Но однажды его слова достигли её ушей, и она вздрогнула, встрепенулась, как орлица, повернулась к нему.
— Вижу, вы услышали меня, ваша светлость. Казнь состоится завтра, на рассвете. Торжество истинной веры очистит души заблудших грешниц и позволит им предстать перед судом Его чистыми, ибо все грехи их будут искуплены страданиями земными. Вам же следует задуматься о душе, и раскаяться, тогда я смогу вернуть вас в лоно Святой церкви. Скажу вам ещё раз, что я не враг вам, ваша светлость, и что всё, что я делаю, призвано спасти вашу душу. Герцог покаялся передо мной и Господом, и рассказал мне, что ходил к нечистой ведьме, и просил её колдовать для него. Этим он навлёк на себя проклятье, и вы, ваша светлость, лишь укрепляете его, созывая нечестивцев и богопротивных колдунов.
— Мне не в чем себя упрекнуть, — привычно отвечала Изольда, — только ради здоровья моего супруга, его светлости герцога…

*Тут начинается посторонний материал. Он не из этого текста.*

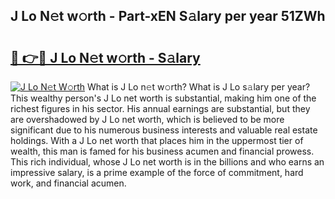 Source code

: ## J Lo N𝚎t w𝚘rth - Part-xEN S𝚊lary per year 51ZWh

# <h2><a href="http://gc0dx2f.nevu.top/?p=J+Lo">🔗 👉🔴 J Lo N𝚎t w𝚘rth - S𝚊lary</a></h2>

[![J Lo N𝚎t W𝚘rth](https://i.imgur.com/Oavwk0R.jpeg)](http://gc0dx2f.nevu.top/?p=J+Lo)
What is J Lo n𝚎t w𝚘rth? What is J Lo s𝚊lary per year?
This wealthy person's J Lo net worth is substantial, making him one of the richest figures in his sector. His annual earnings are substantial, but they are overshadowed by J Lo net worth, which is believed to be more significant due to his numerous business interests and valuable real estate holdings. With a J Lo net worth that places him in the uppermost tier of wealth, this man is famed for his business acumen and financial prowess. This rich individual, whose J Lo net worth is in the billions and who earns an impressive salary, is a prime example of the force of commitment, hard work, and financial acumen.
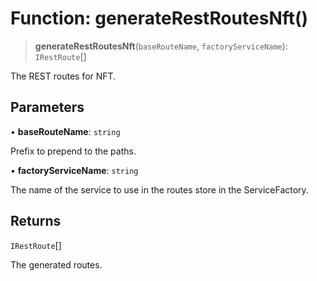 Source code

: # Function: generateRestRoutesNft()

> **generateRestRoutesNft**(`baseRouteName`, `factoryServiceName`): `IRestRoute`[]

The REST routes for NFT.

## Parameters

• **baseRouteName**: `string`

Prefix to prepend to the paths.

• **factoryServiceName**: `string`

The name of the service to use in the routes store in the ServiceFactory.

## Returns

`IRestRoute`[]

The generated routes.

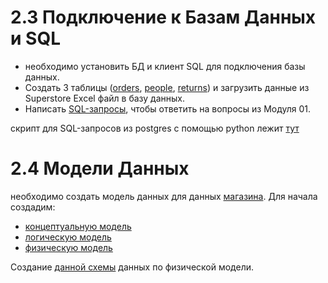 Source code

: # 2.3 Подключение к Базам Данных и SQL
* необходимо установить БД и клиент SQL для подключения базы данных. 
* Создать 3 таблицы ([orders](https://github.com/Artyom174/DE-101/blob/main/module2/orders.sql), [people](https://github.com/Artyom174/DE-101/blob/main/module2/people.sql), [returns](https://github.com/Artyom174/DE-101/blob/main/module2/returns.sql)) и загрузить данные из Superstore Excel файл в базу данных. 
* Написать [SQL-запросы](https://github.com/Artyom174/DE-101/blob/main/module2/sql_query.ipynb), чтобы ответить на вопросы из Модуля 01.

скрипт для SQL-запросов из postgres с помощью python лежит [тут](https://github.com/Artyom174/DE-101/blob/main/module2/script_for_postgres.py)

# 2.4 Модели Данных
необходимо создать модель данных для данных [магазина](https://github.com/Data-Learn/data-engineering/blob/master/DE-101%20Modules/Module01/DE%20-%20101%20Lab%201.1/Sample%20-%20Superstore.xls). Для начала создадим:
* [концептуальную модель](https://github.com/Artyom174/DE-101/blob/main/module2/%D0%BA%D0%BE%D0%BD%D1%86%D0%B5%D0%BF%D1%82%D1%83%D0%B0%D0%BB%D1%8C%D0%BD%D0%B0%D1%8F%20%D0%BC%D0%BE%D0%B4%D0%B5%D0%BB%D1%8C.png)
* [логическую модель](https://github.com/Artyom174/DE-101/blob/main/module2/%D0%BB%D0%BE%D0%B3%D0%B8%D1%87%D0%B5%D1%81%D0%BA%D0%B0%D1%8F%20%D0%BC%D0%BE%D0%B4%D0%B5%D0%BB%D1%8C.png)
* [физическую модель](https://github.com/Artyom174/DE-101/blob/main/module2/%D1%84%D0%B8%D0%B7%D0%B8%D1%87%D0%B5%D1%81%D0%BA%D0%B0%D1%8F%20%D0%BC%D0%BE%D0%B4%D0%B5%D0%BB%D1%8C.png)

Создание [данной схемы](https://github.com/Artyom174/DE-101/blob/main/module2/ddl_superstore.sql) данных по физической модели. 
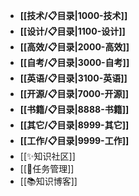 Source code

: - **[[技术/📋目录|1000-技术]]**
- **[[设计/📋目录|1100-设计]]**
- **[[高效/📋目录|2000-高效]]**
- **[[自考/📋目录|3000-自考]]**
- **[[英语/📋目录|3100-英语]]**
- **[[开源/📋目录|7000-开源]]**
- **[[书籍/📋目录|8888-书籍]]**
- **[[其它/📋目录|8999-其它]]**
- **[[工作/📋目录|9999-工作]]**
- [[✨知识社区]]
- [[📅任务管理]]
- [[📚知识博客]]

Она не договорила, потому что Жан и без того знал ответ, а сама мысль о том, что ей предстоит завтрашним утром смотреть на казнь подруг, с которыми она разделяла своё горе все последние годы, которые утешали её то пространными разговорами о звёздах и их предсказаниях, прочитать которые едва ли можно со всей уверенностью, то ночными слезами, которые проливая они вместе с нею, моля Господа о милости. Какое дело кому, какому из богов молились они, если они молились лишь о том, чтобы болезнь, само название которой Изольда страшилась произносить даже в мыслях, отступила, и оставила её мужа, её рыжего Жоффри. Какое кому дело, — устало думала герцогиня, — карты, бусины или распятье окажутся омытыми слезами. И теперь сама мысль о казни её подруг казалась ей столь ужасной, что причиняла телесную боль и заглушала собой все прочие мысли, и к вечеру ей стал чудиться запах дыма, сажи и горелой плоти, а пролившийся в её окна малиново-рыжим огнём закат словно жёг огнём как пламя костра, и она стала кричать и молила выпустить её, отворить двери, но ответа не было, и тогда она накрылась с головою одеялом, рухнув от усталости у самого порога, уснула, приложив ладонь к шершавым, грубо отёсанным доскам двери.
Такой, лежащей на пороге в ворохе покрывал, и застала её Маргарита, бледная и дрожащая. Она сунула Изольде в ладонь записку, тут же затворила дверь и поспешила прочь, молясь, чтобы никто из людей епископа не заметил её преступления. Изольда очнулась ото сна, от цепкой и вязкой дремоты, лишь когда Маргарита, шепча молитвы одними губами, унимала дрожь. обняв себя руками, спрятавшись в своей каморке где-то между несчётными витками лестницы. Изольда прочла записку, и в душе её затеплилась надежда.
Следующим утром Изольда была взволнованна, но улыбалась и даже шутила, ласково обращалась к служанкам, которых прислали к ней, чтобы умыть её и расчесать, убрать волосы и помочь одеться, расспрашивала их о всяких пустяках и с готовностью выслушивала жалобы, и оттого им на короткий миг показалось, что всё теперь как прежде, и они радостно отвечали своей ласковой герцогине, которою полюбили ещё во Франции, и которою словно бы подменили в последние годы. Однако Изольда испросила разрешения выйти на казнь в простом чёрном плаще, в знак своего смирения, и девушки поняли, что герцогиня не станет прежней, а епископ не смел отказать в её просьбе, и Изольда вышла из заточения на Божий свет в чёрной монашеской ризе.
Толпа собралась на площади. Христиане и асиньонцы не смешивались, сторонясь друг друга, пешие рыцари выстроились в торжественный полукруг, их мечи были обнажены и остриями упёрты в землю, так что казалось, будто сотня распятий горит пламенными отблесками рассвета. Изольду под локоть поддерживал Шарль де Крайоси. Как же давно она не видела его! И сколь много могла бы ему сказать, но лицо паладина было сурово, сосредоточено, и он будто бы постарел за время её заточения. Здесь же был и епископ — он стоял у единственного кресла, обитого красным бархатом, чуть позади, положив ладонь на высокую спинку. И если бы не это кресло Изольда не различила бы в сидящем на нём человеке своего супруга.